• _PROBLEM REQUIREMENTS_: When the line containing "actually about to" appears in the entries below, begin printing there and stop after the line containing "This is pretty"; print each of those lines exactly and no other line.

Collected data
============================================================

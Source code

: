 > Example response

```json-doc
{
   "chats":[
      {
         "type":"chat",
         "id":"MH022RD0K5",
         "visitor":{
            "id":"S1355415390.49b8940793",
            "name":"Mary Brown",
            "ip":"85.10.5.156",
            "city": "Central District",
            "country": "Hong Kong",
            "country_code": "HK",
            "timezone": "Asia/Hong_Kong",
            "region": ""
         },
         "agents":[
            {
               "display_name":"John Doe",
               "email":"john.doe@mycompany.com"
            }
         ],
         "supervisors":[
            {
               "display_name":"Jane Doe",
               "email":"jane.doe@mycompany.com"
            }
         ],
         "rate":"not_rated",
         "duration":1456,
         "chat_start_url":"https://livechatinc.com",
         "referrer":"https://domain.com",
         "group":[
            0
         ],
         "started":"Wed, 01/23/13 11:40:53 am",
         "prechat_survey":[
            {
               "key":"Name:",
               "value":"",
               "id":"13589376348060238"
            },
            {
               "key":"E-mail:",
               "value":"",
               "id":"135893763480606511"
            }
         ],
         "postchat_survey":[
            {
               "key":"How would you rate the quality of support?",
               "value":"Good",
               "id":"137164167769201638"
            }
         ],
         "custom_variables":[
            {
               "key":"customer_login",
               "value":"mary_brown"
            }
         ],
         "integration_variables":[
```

============================================================

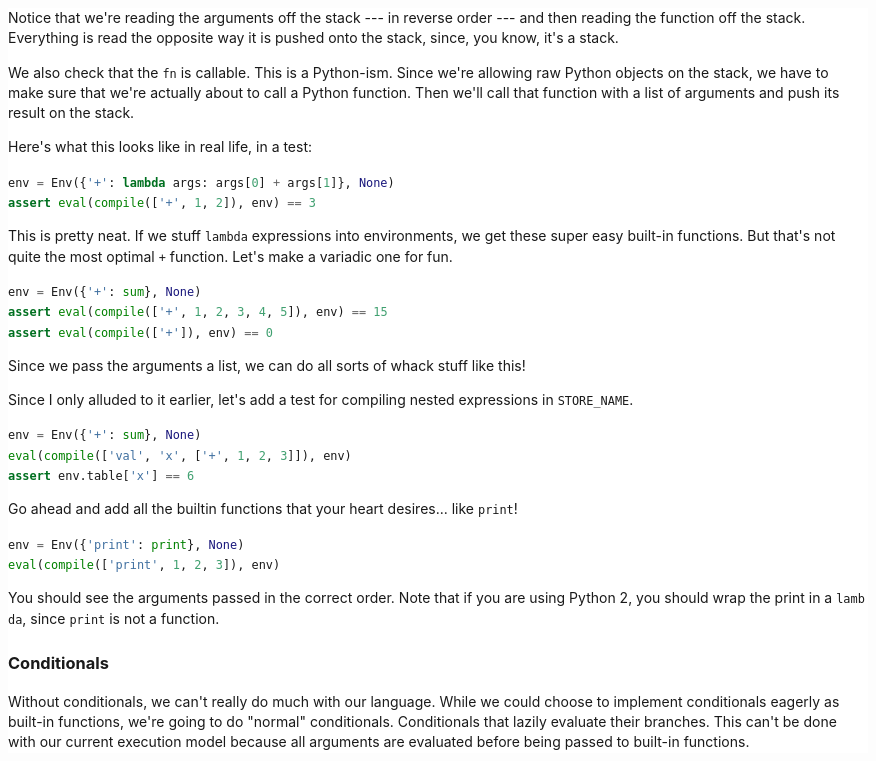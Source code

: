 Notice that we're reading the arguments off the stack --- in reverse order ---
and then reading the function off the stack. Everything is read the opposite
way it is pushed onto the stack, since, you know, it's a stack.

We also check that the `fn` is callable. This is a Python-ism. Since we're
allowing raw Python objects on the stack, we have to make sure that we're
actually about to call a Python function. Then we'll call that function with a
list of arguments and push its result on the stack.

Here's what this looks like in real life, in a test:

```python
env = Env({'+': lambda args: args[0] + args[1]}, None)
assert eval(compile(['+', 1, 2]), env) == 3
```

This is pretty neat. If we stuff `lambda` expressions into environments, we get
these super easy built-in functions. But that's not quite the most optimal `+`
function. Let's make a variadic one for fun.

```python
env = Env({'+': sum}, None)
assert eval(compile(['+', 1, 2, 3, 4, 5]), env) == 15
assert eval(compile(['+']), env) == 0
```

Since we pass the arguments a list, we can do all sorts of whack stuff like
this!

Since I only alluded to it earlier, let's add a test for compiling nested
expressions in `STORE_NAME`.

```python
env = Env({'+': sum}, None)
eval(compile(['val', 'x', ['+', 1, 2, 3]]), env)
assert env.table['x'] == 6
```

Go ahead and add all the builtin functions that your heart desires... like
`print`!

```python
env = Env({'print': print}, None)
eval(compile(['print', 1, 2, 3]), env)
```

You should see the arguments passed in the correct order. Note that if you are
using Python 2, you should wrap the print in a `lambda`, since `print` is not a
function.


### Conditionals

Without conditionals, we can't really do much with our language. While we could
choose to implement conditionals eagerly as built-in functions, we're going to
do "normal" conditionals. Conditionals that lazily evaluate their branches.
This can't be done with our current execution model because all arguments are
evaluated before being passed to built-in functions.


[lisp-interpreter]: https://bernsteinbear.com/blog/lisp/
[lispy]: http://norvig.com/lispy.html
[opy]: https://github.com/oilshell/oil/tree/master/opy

============================================================

• _ANSWER BOX_:
actually about to call a Python function. Then we'll call that function with a
list of arguments and push its result on the stack.

Here's what this looks like in real life, in a test:

```python
env = Env({'+': lambda args: args[0] + args[1]}, None)
assert eval(compile(['+', 1, 2]), env) == 3
```

This is pretty neat. If we stuff `lambda` expressions into environments, we get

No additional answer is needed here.